Die Auswirkungen der Digitalisierung auf Arbeits- und Lebenswelten beschäftigen auch Experten im Bereich der beruflichen Teilhabe von Menschen mit Behinderung: Wird die Digitalisierung Chancen eröffnen und wie kann man sie nutzen oder überwiegen die Risiken?

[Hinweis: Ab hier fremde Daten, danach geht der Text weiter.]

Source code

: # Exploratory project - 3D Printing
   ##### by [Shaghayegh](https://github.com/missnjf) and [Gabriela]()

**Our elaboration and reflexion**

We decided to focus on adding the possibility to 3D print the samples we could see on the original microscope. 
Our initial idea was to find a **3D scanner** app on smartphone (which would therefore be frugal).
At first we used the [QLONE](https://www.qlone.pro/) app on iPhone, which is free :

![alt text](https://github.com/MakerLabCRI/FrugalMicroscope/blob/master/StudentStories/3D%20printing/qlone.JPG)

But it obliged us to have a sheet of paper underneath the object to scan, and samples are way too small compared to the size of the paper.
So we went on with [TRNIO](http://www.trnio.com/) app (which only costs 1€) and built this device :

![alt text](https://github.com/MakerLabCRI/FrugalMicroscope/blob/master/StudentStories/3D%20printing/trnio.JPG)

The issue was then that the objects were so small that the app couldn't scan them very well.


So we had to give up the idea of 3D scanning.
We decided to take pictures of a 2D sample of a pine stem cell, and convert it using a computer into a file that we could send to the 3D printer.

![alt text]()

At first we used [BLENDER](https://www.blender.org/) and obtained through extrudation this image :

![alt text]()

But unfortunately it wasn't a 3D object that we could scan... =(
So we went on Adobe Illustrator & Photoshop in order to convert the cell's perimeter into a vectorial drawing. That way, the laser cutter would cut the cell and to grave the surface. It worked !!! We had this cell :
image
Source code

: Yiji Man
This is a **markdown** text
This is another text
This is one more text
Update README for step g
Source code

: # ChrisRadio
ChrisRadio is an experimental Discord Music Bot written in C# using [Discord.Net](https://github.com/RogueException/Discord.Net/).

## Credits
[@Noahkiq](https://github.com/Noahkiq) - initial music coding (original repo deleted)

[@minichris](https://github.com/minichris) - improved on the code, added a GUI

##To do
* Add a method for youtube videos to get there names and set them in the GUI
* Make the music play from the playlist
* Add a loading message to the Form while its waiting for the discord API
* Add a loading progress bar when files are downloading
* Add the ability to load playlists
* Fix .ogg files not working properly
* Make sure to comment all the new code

Das Projekt REHADAT wurde von der Projektleiterin Petra Winkelmann als ein Beispiel digitaler Chancen im Bereich der Informationstechnologie vorgestellt. Mit Dr. Dietrich Engels (Geschäftsführer des Instituts für Sozialforschung und Gesellschaftspolitik Köln, ISG), Alexander Eckhardt (Inclusion Lead Germany SAP SE Walldorf) und Kirsten Vollmer (Stabsstelle Berufliche Bildung behinderter Menschen im Bundesinstitut für Berufsbildung, BIBB) haben drei namhafte Experten das Thema Digitalisierung der Arbeitswelt und Industrie 4.0 aus unterschiedlichen Blickwinkeln betrachtet:

  • Was bedeuten diese Entwicklungen für Menschen mit Behinderung und chronischen Erkrankungen?
  • Was zeigen Prognosen und Studien zu Auswirkungen der Digitalisierung auf Berufe und den Arbeitsmarkt im Allgemeinen?
  • Wie reagiert die Berufliche Bildung auf die Anforderungen der Digitalisierung?
  • Welche ersten Befunde und guten Beispiele aus der Praxis zur Situation von Menschen mit Behinderungen gibt es bereits?

In der anschließenden, lebhaften Diskussion mit Dr. Hans-Peter Klös, Geschäftsführer des Instituts der deutschen Wirtschaft Köln, den drei Referenten und dem Fachpublikum aus Experten, Betroffenen und Kollegen aus dem Haus, einigte man sich am Ende auf ein Zitat von Frau Vollmer: „Die Risiken zu sehen, heißt die Chancen zu vergrößern."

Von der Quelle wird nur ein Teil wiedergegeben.